Prostate Cancer Cohort Consortium (PC3): A collaborative approach to an enigmatic cancer
Pooled, cohort study-based research on prostate cancer is needed to identify risk factors for development and prognosis of this high-burden cancer. Individual cohort studies have suggested that risk factors for clinically aggressive prostate cancer differ substantially from risk factors for indolent prostate cancer. Purported risk factors for aggressive prostate cancer include smoking, obesity, and use of statins; pooled efforts are needed to provide power to investigate these purported risk factors in relation to specific clinical subtypes. The maturation of prospective cohort studies now allows successfully addressing the major challenges that historically have limited studies of prostate cancer, including its long natural history, etiologic heterogeneity, effects of PSA screening, and limited representation of the racial and ethnic groups most burdened by prostate cancer.

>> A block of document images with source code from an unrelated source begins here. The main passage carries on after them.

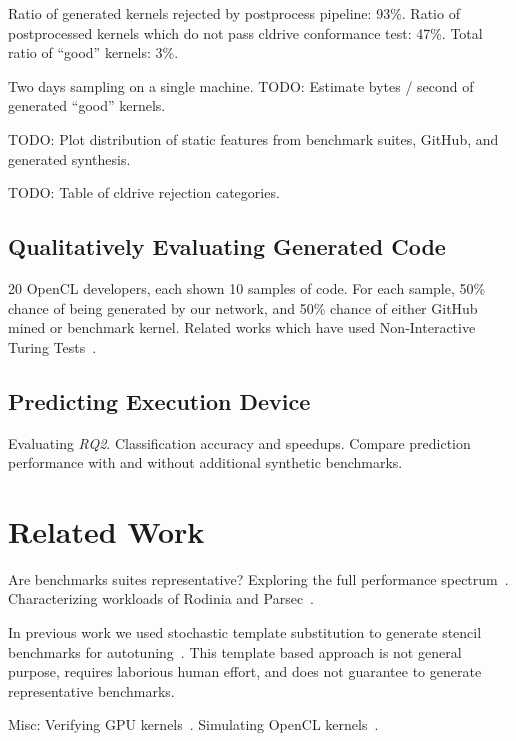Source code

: \documentclass[preprint,nonatbib,10pt,nocopyrightspace]{sigplanconf}
\begin{document}
Ratio of generated kernels rejected by postprocess pipeline:
93\%. Ratio of postprocessed kernels which do not pass cldrive
conformance test:
47\%. Total ratio of ``good'' kernels: 3\%.

Two days sampling on a single machine. TODO: Estimate bytes / second
of generated ``good'' kernels.

TODO: Plot distribution of static features from benchmark suites,
GitHub, and generated synthesis.

TODO: Table of cldrive rejection categories.


\subsection{Qualitatively Evaluating Generated Code}\label{subsec:}

20 OpenCL developers, each shown 10 samples of code. For each sample,
50\% chance of being generated by our network, and 50\% chance of
either GitHub mined or benchmark kernel. Related works which have used
Non-Interactive Turing Tests~\cite{Gao2015a,Zhang2016}.


\subsection{Predicting Execution Device}\label{subsec:}

Evaluating \emph{RQ2}. Classification accuracy and speedups. Compare
prediction performance with and without additional synthetic
benchmarks.


\section{Related Work}\label{sec:related-work}

Are benchmarks suites representative? Exploring the full performance
spectrum~\cite{Ryoo2015}. Characterizing workloads of Rodinia and
Parsec~\cite{Che2010}.

In previous work we used stochastic template substitution to generate
stencil benchmarks for autotuning~\cite{Cummins2015a}. This template
based approach is not general purpose, requires laborious human
effort, and does not guarantee to generate representative benchmarks.

Misc: Verifying GPU kernels~\cite{Betts2012}. Simulating OpenCL
kernels~\cite{Price2015}.
\end{document}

We seek to establish individual-level pooled studies in the new Prostate Cancer Cohort Consortium (PC3) within the NCI Cohort Consortium. By pooling individual-level data from multiple cohort studies, PC3 will be able to address open questions on prostate cancer in diverse populations with unprecedented precision, with explicit consideration of the effects of PSA screening and of potential differences in relative or absolute risk by race.
Aim 1: To investigate emerging risk factors for aggressive prostate cancer, overall and by race. We hypothesize that smoking, early and mid-life adiposity, and statin use cause aggressive prostate cancer, defined by our established PC3 definition, and that these risk factors can be credentialed in pooled analyses that account for confounding/effect modification by PSA screening.
Aim 2: To validate risk stratification tools for post-diagnosis survival, overall and by race. We hypothesize that cohort-based data will elucidate major differences between clinically-used risk classifiers (e.g., DAmico, NCCN) and nomograms (CAPRA, MSK). We will a) Test these tools, developed in hospital-based populations, to identify the best-performing tool in the cohort study setting, b) Integrate epidemiologic risk factors (smoking, adiposity, family history of prostate cancer) with risk classifiers to improve prediction.